Exercise aim
Give the lines below again exactly, starting with the line that holds "Lastly, I started" and going on through the line that holds "So, the first".

Data section
"""

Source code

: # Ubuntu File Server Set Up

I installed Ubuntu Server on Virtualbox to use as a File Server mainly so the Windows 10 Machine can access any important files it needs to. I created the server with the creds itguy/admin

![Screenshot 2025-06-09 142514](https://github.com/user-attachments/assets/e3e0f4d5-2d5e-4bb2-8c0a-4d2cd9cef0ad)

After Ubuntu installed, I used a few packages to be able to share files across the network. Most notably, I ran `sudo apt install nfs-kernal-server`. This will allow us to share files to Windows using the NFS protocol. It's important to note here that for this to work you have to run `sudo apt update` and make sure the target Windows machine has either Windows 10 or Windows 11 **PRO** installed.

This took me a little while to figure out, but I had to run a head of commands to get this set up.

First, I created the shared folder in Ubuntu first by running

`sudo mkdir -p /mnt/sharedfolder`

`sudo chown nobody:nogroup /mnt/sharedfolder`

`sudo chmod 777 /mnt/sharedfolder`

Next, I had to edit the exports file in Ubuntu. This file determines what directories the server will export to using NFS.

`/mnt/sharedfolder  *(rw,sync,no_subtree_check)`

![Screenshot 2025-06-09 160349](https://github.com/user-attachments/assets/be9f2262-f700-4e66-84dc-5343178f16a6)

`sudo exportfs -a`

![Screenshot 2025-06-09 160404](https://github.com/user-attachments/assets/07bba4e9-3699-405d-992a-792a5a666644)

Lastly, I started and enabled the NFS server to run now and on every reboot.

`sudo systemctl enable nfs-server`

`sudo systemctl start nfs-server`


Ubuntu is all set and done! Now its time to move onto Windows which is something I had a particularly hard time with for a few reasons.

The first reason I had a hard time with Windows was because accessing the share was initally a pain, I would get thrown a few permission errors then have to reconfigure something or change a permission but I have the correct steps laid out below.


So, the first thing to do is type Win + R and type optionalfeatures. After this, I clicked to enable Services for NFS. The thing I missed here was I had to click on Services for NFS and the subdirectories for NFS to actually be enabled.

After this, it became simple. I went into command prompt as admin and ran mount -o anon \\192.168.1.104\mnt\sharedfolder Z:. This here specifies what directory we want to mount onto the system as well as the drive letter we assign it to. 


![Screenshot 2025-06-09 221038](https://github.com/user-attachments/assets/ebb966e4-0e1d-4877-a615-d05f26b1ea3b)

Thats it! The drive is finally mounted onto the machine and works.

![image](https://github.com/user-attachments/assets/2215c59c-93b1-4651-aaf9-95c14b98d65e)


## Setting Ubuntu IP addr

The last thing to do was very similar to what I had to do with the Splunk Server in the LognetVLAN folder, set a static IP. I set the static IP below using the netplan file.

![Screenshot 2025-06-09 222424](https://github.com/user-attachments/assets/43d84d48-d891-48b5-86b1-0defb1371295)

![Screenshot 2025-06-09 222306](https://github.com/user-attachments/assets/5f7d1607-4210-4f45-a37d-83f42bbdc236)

"""

Task result
Lastly, I started and enabled the NFS server to run now and on every reboot.

`sudo systemctl enable nfs-server`

`sudo systemctl start nfs-server`


Ubuntu is all set and done! Now its time to move onto Windows which is something I had a particularly hard time with for a few reasons.

The first reason I had a hard time with Windows was because accessing the share was initally a pain, I would get thrown a few permission errors then have to reconfigure something or change a permission but I have the correct steps laid out below.


So, the first thing to do is type Win + R and type optionalfeatures. After this, I clicked to enable Services for NFS. The thing I missed here was I had to click on Services for NFS and the subdirectories for NFS to actually be enabled.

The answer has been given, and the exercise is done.